Monday, June 11, 2007

Internet sweat-shops, coming soon to a slum near you

Surely it is only a matter of time before the Internet becomes as exploitative as the real world (if it already hasn't) and we are forced to deal with examples of forced/bonded labour and modern-day slavery even in the online world!

I will give you a couple of examples where things seem to be going that way already:

1) you may not be aware of this, though it is not an especially new story (see here for example). Did you know that there are companies who employ workers solely for the purpose of "farming" online "gold" in online games like World of Warcraft? A "day's work" in one of these places means playing an online video game all day every day, solely in order to collect the in-game "gold" (the inverted commas means it's not REAL gold, ok!?), which the company's owner sells for real money to players, usually those with cash, i.e. from Western countries.

Why is it exploitative? Perhaps because as usual, very low-cost (i.e. "low-paid") labour is being used to supply a need in the western markets, but more to the point, it creates a class system within the online world. Well-off, western players play games for fun, poor underprivileged 3rd-world workers slave away within the same game, collecting resources for the rich people so they can continue to have fun.

2) a market exists for extremely low-paid web services, particular blogging. Simply put, someone wants to start up a blog which they will make money from, usually by selling ad space. But they need content for that (content being the current reigning male monarch), and they ain't got none. What do they do? Employ someone to write the content for them, preferably for a pittance. See the Problogger Jobs board for examples of blog-writing jobs that are paid as little as a few dollars per blog post.
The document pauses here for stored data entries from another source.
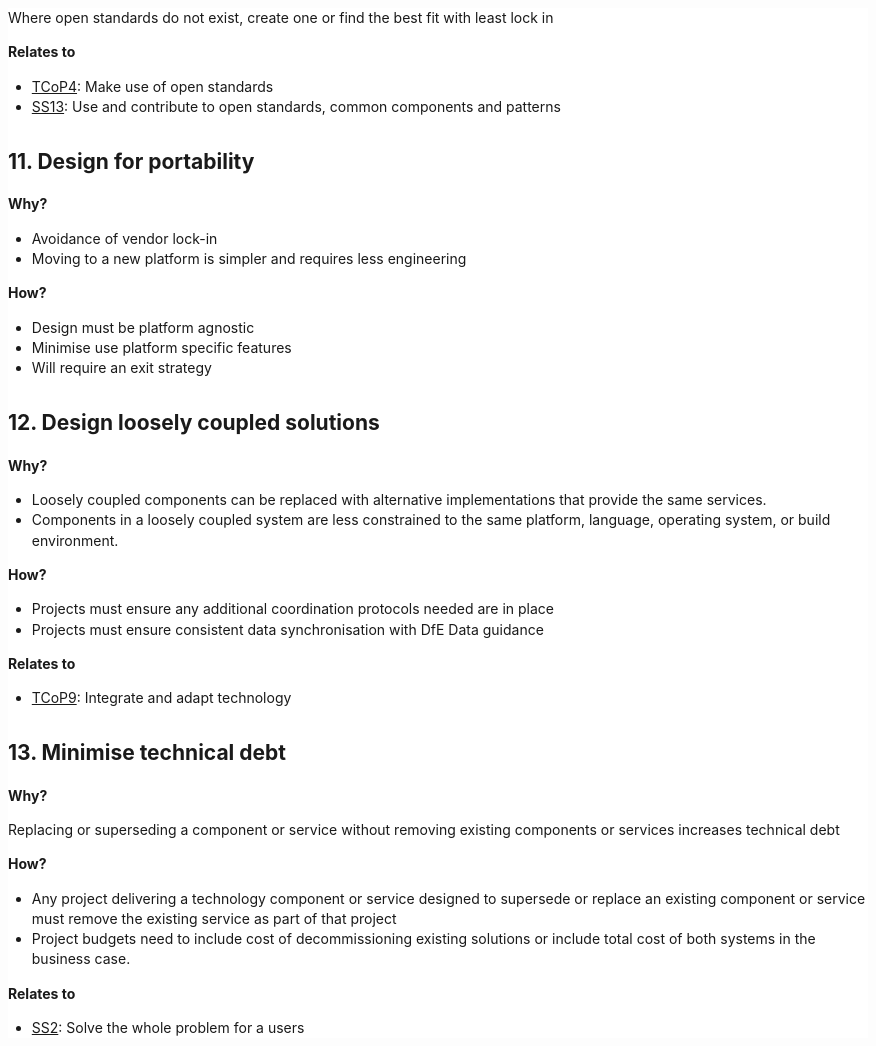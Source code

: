 Where open standards  do not exist, create one or find the best fit with least lock in

__Relates to__

- [TCoP4](https://www.gov.uk/government/publications/technology-code-of-practice/technology-code-of-practice#make-use-of-open-standards): Make use of open standards
- [SS13](https://www.gov.uk/service-manual/service-standard/point-13-use-common-standards-components-patterns): Use and contribute to open standards, common components and patterns

## 11. Design for portability

__Why?__

- Avoidance of vendor lock-in
- Moving to a new platform is simpler and requires less engineering

__How?__
- Design must be platform agnostic
- Minimise use platform specific features
- Will require an exit strategy

## 12. Design loosely coupled solutions

__Why?__

- Loosely coupled components can be replaced with alternative implementations that provide the same services.
- Components in a loosely coupled system are less constrained to the same platform, language, operating system, or build environment.

__How?__
- Projects must ensure any additional coordination protocols needed are in place
- Projects must ensure consistent data synchronisation with DfE Data guidance

__Relates to__

- [TCoP9](https://www.gov.uk/government/publications/technology-code-of-practice/technology-code-of-practice#integrate-and-adapt-technology): Integrate and adapt technology

## 13. Minimise technical debt

__Why?__

Replacing or superseding a component or service without removing existing components or services increases technical debt

__How?__
- Any project delivering a technology component or service designed to supersede or replace an existing component or service must remove the existing service as part of that project
- Project budgets need to include cost of decommissioning existing solutions or include total cost  of both systems in the business case.

__Relates to__

- [SS2](https://www.gov.uk/service-manual/service-standard/point-2-solve-a-whole-problem): Solve the whole problem for a users
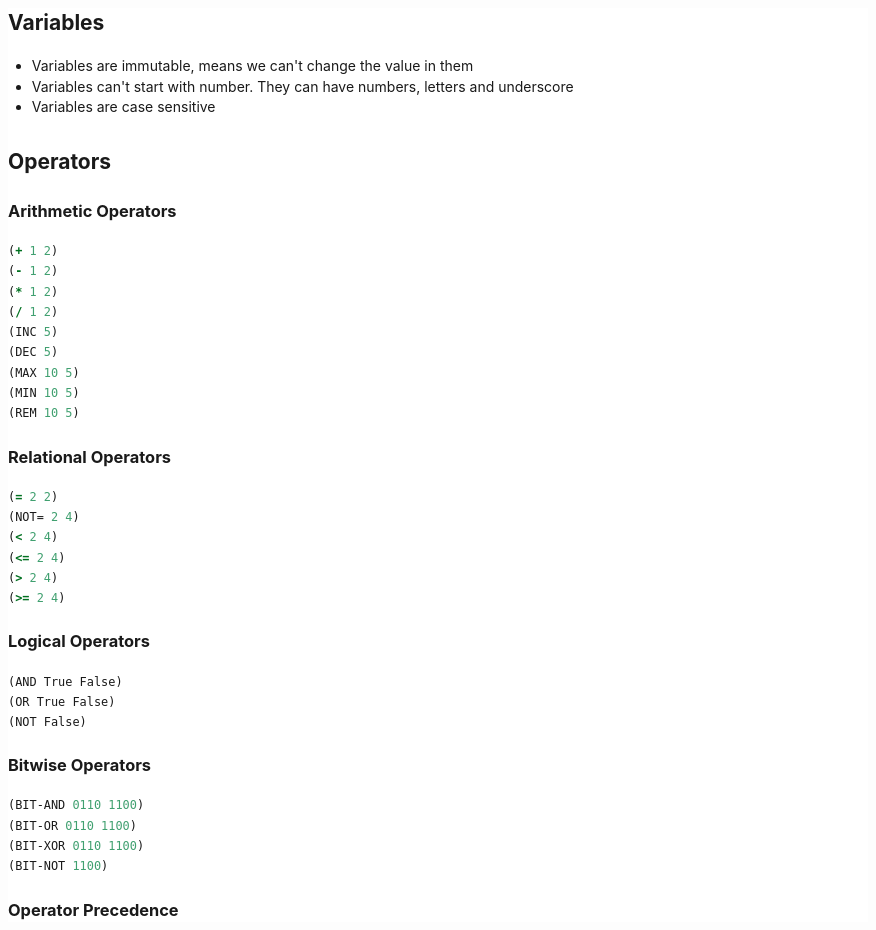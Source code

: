 ## Variables

- Variables are immutable, means we can't change the value in them
- Variables can't start with number. They can have numbers, letters and underscore
- Variables are case sensitive

## Operators

### Arithmetic Operators

```clojure
(+ 1 2)
(- 1 2)
(* 1 2)
(/ 1 2)
(INC 5)
(DEC 5)
(MAX 10 5)
(MIN 10 5)
(REM 10 5)
```

### Relational Operators

```clojure
(= 2 2)
(NOT= 2 4)
(< 2 4)
(<= 2 4)
(> 2 4)
(>= 2 4)
```

### Logical Operators

```clojure
(AND True False)
(OR True False)
(NOT False)
```

### Bitwise Operators

```clojure
(BIT-AND 0110 1100)
(BIT-OR 0110 1100)
(BIT-XOR 0110 1100)
(BIT-NOT 1100)
```

### Operator Precedence
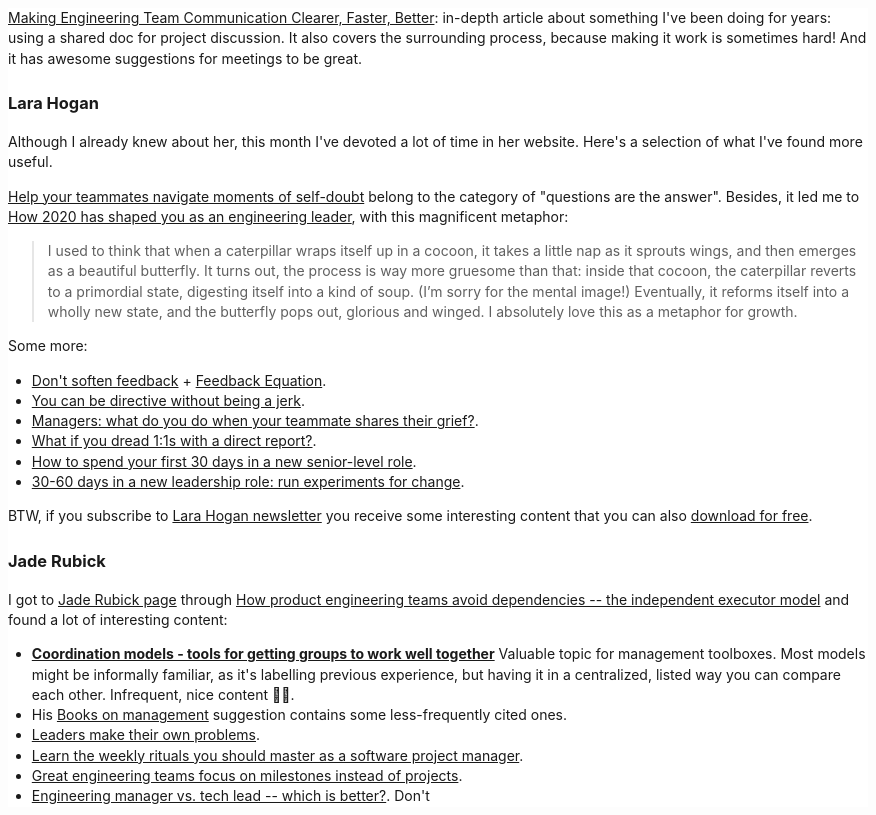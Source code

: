 [Making Engineering Team Communication Clearer, Faster, Better](https://review.firstround.com/making-engineering-team-communication-clearer-faster-better):
in-depth article about something I've been doing for years: using a shared doc for project discussion. It also covers
the surrounding process, because making it work is sometimes hard! And it has awesome suggestions for meetings to be great.

### Lara Hogan

Although I already knew about her, this month I've devoted a lot of time in her website. Here's a selection
of what I've found more useful.

[Help your teammates navigate moments of self-doubt](https://larahogan.me/blog/help-your-teammates-navigate-self-doubt)
belong to the category of "questions are the answer". Besides, it led me to [How 2020 has shaped you as an engineering leader](https://leaddev.com/personal-growth/how-2020-has-shaped-you-engineering-leader),
with this magnificent metaphor:

> I used to think that when a caterpillar wraps itself up in a cocoon, it takes a little nap as it sprouts wings, and then emerges as a beautiful butterfly.
> It turns out, the process is way more gruesome than that: inside that cocoon, the caterpillar reverts to a primordial state, digesting itself into a kind of soup. (I’m sorry for the mental image!) Eventually, it reforms itself into a wholly new state, and the butterfly pops out, glorious and winged.
> I absolutely love this as a metaphor for growth.

Some more:
- [Don't soften feedback](https://larahogan.me/blog/dont-soften-feedback) + [Feedback Equation](https://larahogan.me/blog/feedback-equation/).
- [You can be directive without being a jerk](https://larahogan.me/blog/be-directive-without-being-a-jerk).
- [Managers: what do you do when your teammate shares their grief?](https://larahogan.me/blog/managers-when-teammate-shares-grief/#mirror-their-energy-use-affirming-body-language).
- [What if you dread 1:1s with a direct report?](https://larahogan.me/blog/dread-one-on-ones/).
- [How to spend your first 30 days in a new senior-level role](https://larahogan.me/blog/first-30-days-new-role/).
- [30-60 days in a new leadership role: run experiments for change](https://larahogan.me/blog/first-60-days-new-role/).

BTW, if you subscribe to [Lara Hogan newsletter](https://larahogan.me/sign-up/) you receive some interesting content
that you can also [download for free](https://wherewithall.com/tools/#free).

### Jade Rubick

I got to [Jade Rubick page](https://rubick.com)
through [How product engineering teams avoid dependencies -- the independent executor model](https://www.rubick.com/independent-executor-model)
and found a lot of interesting content:
- **[Coordination models - tools for getting groups to work well together](https://www.rubick.com/coordination-models/)**
  Valuable topic for management toolboxes. Most models might be informally familiar, as it's labelling
  previous experience, but having it in a centralized, listed way you can compare each other. Infrequent, nice content 👌🏻.
- His [Books on management](https://www.rubick.com/management-books/) suggestion contains some less-frequently cited ones.
- [Leaders make their own problems](https://www.rubick.com/leaders-make-their-own-problems/).
- [Learn the weekly rituals you should master as a software project manager](https://www.rubick.com/project-manager-weekly-rituals/).
- [Great engineering teams focus on milestones instead of projects](https://www.rubick.com/milestones-not-projects/).
- [Engineering manager vs. tech lead -- which is better?](https://www.rubick.com/engineering-manager-vs-tech-lead/). Don't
What's the problem here? Well, no high-quality blog writer is going to agree to write a blog post a day for $5 per post, unless of course they live in a less-developed country and there we are again... Problem there is, you pay for what you get - I get really cheap Chinese-made T-shirts on my local market, but the sleeves usually fall off after two washes. Likewise, if your blog is in English and you employ a non-native speaker to write it at below-the-breadline wages, you will get what you paid for... A sleeve-less blog. But there's a market for those, too...

So much for the internet being some kind of egalitarian Utopia...

With all this in mind, I would like to hereby declare that no cheap 3rd world labour was used to create any of the posts on Future-Phobia, and incidentally, no animals were harmed in the site's making either.